→ **Prompt**: Once you have counted the lines below that contain "object", give that number and nothing else.
(Beginning of Supplied records)
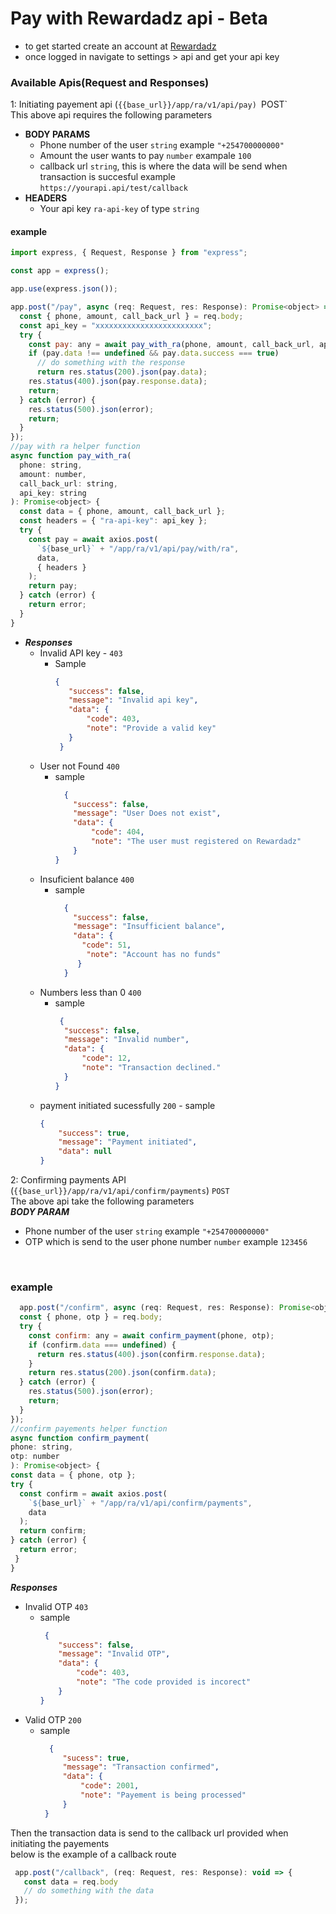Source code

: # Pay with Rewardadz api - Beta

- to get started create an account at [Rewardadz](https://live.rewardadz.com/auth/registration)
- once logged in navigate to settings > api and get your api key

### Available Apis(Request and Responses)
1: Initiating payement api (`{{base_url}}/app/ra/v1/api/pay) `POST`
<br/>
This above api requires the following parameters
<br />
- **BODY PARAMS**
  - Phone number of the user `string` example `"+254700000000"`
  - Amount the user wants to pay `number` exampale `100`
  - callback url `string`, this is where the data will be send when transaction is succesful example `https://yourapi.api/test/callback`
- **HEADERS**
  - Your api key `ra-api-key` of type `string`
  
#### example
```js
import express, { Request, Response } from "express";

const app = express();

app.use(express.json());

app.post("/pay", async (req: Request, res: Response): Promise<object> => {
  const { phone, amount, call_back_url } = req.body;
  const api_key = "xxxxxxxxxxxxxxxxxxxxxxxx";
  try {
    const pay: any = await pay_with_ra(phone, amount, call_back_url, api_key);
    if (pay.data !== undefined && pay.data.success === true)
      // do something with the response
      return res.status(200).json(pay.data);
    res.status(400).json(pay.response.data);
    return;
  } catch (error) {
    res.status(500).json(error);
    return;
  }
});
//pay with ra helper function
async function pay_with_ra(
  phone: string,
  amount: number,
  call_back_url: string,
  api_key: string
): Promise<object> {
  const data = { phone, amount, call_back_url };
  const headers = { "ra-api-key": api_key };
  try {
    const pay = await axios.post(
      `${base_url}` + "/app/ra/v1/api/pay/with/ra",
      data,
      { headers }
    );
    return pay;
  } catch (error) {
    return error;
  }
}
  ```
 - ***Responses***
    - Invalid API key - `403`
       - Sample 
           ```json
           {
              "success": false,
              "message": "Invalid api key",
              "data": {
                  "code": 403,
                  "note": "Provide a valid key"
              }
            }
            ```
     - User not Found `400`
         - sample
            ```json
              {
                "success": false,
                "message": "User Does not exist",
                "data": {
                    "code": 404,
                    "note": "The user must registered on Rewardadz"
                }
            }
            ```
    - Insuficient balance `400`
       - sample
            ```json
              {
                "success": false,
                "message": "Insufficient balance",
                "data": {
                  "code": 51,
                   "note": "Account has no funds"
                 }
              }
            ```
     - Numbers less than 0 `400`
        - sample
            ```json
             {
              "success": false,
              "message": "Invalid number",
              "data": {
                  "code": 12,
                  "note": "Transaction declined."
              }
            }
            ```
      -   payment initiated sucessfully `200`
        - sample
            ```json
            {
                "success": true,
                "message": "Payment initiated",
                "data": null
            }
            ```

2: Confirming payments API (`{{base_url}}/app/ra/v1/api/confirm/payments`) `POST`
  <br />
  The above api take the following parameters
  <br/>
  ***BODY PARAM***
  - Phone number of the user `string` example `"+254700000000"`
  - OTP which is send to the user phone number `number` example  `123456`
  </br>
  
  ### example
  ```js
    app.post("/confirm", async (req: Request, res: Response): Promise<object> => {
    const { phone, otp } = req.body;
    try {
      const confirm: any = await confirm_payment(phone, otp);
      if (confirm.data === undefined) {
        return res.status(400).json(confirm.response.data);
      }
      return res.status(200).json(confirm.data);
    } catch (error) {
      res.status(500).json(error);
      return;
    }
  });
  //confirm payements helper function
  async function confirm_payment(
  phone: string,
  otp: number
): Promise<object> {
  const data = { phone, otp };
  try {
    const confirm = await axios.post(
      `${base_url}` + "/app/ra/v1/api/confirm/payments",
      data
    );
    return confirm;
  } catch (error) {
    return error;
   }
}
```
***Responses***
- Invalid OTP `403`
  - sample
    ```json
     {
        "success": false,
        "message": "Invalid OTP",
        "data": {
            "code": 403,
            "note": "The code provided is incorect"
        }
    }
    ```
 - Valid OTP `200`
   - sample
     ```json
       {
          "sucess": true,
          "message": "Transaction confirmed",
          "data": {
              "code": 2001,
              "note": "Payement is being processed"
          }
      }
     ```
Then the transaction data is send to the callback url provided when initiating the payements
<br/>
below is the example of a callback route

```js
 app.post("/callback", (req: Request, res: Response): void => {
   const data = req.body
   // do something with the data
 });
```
(End of Supplied records)
→ **Solution for this exercise**: 4